**ASSIGNED TASK:**
Exactly as written, write out the lines below from the first to the one containing "Private instance variables for", inclusive. Pictures do not belong in the copy.

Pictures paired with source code
Start of Block

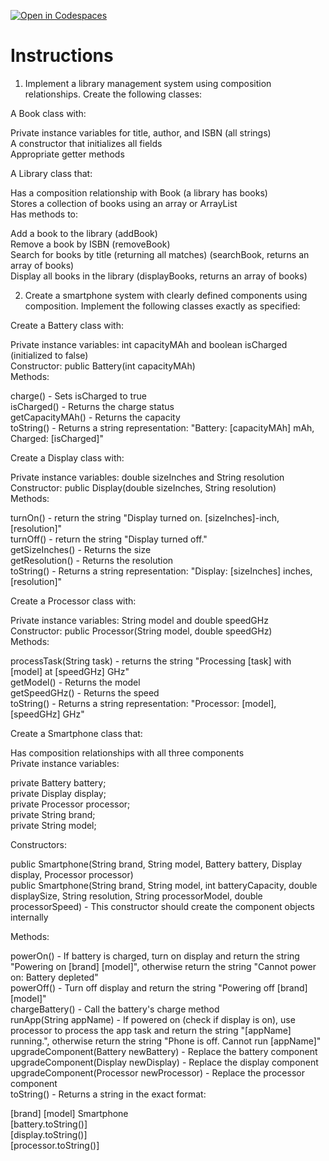 [![Open in Codespaces](https://classroom.github.com/assets/launch-codespace-2972f46106e565e64193e422d61a12cf1da4916b45550586e14ef0a7c637dd04.svg)](https://classroom.github.com/open-in-codespaces?assignment_repo_id=19598909)
# Instructions  

1. Implement a library management system using composition relationships. Create the following classes:</br>

A Book class with:</br>

Private instance variables for title, author, and ISBN (all strings)</br>
A constructor that initializes all fields</br>
Appropriate getter methods</br>


A Library class that:</br>

Has a composition relationship with Book (a library has books)</br>
Stores a collection of books using an array or ArrayList</br>
Has methods to:</br>

Add a book to the library (addBook)</br>
Remove a book by ISBN (removeBook)</br>
Search for books by title (returning all matches) (searchBook, returns an array of books)</br>
Display all books in the library (displayBooks, returns an array of books)</br>

2. Create a smartphone system with clearly defined components using composition. Implement the following classes exactly as specified:</br>

Create a Battery class with:</br>

Private instance variables: int capacityMAh and boolean isCharged (initialized to false)</br>
Constructor: public Battery(int capacityMAh)</br>
Methods:</br>

charge() - Sets isCharged to true</br>
isCharged() - Returns the charge status</br>
getCapacityMAh() - Returns the capacity</br>
toString() - Returns a string representation: "Battery: [capacityMAh] mAh, Charged: [isCharged]"</br>




Create a Display class with:</br>

Private instance variables: double sizeInches and String resolution</br>
Constructor: public Display(double sizeInches, String resolution)</br>
Methods:</br>

turnOn() - return the string "Display turned on. [sizeInches]-inch, [resolution]"</br>
turnOff() - return the string "Display turned off."</br>
getSizeInches() - Returns the size</br>
getResolution() - Returns the resolution</br>
toString() - Returns a string representation: "Display: [sizeInches] inches, [resolution]"</br>




Create a Processor class with:</br>

Private instance variables: String model and double speedGHz</br>
Constructor: public Processor(String model, double speedGHz)</br>
Methods:</br>

processTask(String task) - returns the string "Processing [task] with [model] at [speedGHz] GHz"</br>
 getModel() - Returns the model</br>
getSpeedGHz() - Returns the speed</br>
toString() - Returns a string representation: "Processor: [model], [speedGHz] GHz"</br>




Create a Smartphone class that:</br>

Has composition relationships with all three components</br>
Private instance variables:</br>

private Battery battery;</br>
private Display display;</br>
private Processor processor;</br>
private String brand;</br>
private String model;</br>


Constructors:</br>

public Smartphone(String brand, String model, Battery battery, Display display, Processor processor)</br>
public Smartphone(String brand, String model, int batteryCapacity, double displaySize, String resolution, String processorModel, double processorSpeed) - This constructor should create the component objects internally</br>


Methods:</br>

powerOn() - If battery is charged, turn on display and return the string "Powering on [brand] [model]", otherwise return the string "Cannot power on: Battery depleted"</br>
powerOff() - Turn off display and return the string "Powering off [brand] [model]"</br>
chargeBattery() - Call the battery's charge method</br>
runApp(String appName) - If powered on (check if display is on), use processor to process the app task and return the string "[appName] running.", otherwise return the string "Phone is off. Cannot run [appName]"</br>
upgradeComponent(Battery newBattery) - Replace the battery component</br>
upgradeComponent(Display newDisplay) - Replace the display component</br>
upgradeComponent(Processor newProcessor) - Replace the processor component</br>
toString() - Returns a string in the exact format:

[brand] [model] Smartphone</br>
[battery.toString()]</br>
[display.toString()]</br>
[processor.toString()]</br>
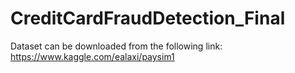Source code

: # CreditCardFraudDetection_Final

Dataset can be downloaded from the following link:
https://www.kaggle.com/ealaxi/paysim1
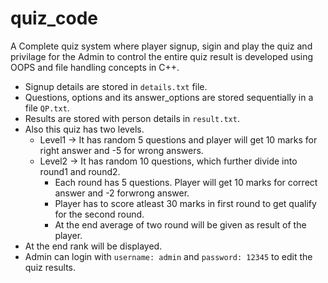 # quiz_code

A Complete quiz system where player signup, sigin and play the quiz and privilage for the Admin to control the entire quiz result is developed using OOPS and file handling concepts in C++.
- Signup details are stored in `details.txt` file.
- Questions, options and its answer_options are stored sequentially in a file `QP.txt`.
- Results are stored with person details in `result.txt`.
- Also this quiz has two levels.
   - Level1 -> It has random 5 questions and player will get 10 marks for right answer and -5 for wrong answers.
   - Level2 -> It has random 10 questions, which further divide into round1 and round2.
      - Each round has 5 questions. Player will get 10 marks for correct answer and -2 forwrong answer.
      - Player has to score atleast 30 marks in first round to get qualify for the second round.
      - At the end average of two round will be given as result of the player.
- At the end rank will be displayed.
- Admin can login with `username: admin` and `password: 12345` to edit the quiz results.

End of Block

**ANSWER TO THIS TASK:**
 [![Open in Codespaces](https://classroom.github.com/assets/launch-codespace-2972f46106e565e64193e422d61a12cf1da4916b45550586e14ef0a7c637dd04.svg)](https://classroom.github.com/open-in-codespaces?assignment_repo_id=19598909)
# Instructions  

1. Implement a library management system using composition relationships. Create the following classes:</br>

A Book class with:</br>

Private instance variables for title, author, and ISBN (all strings)</br>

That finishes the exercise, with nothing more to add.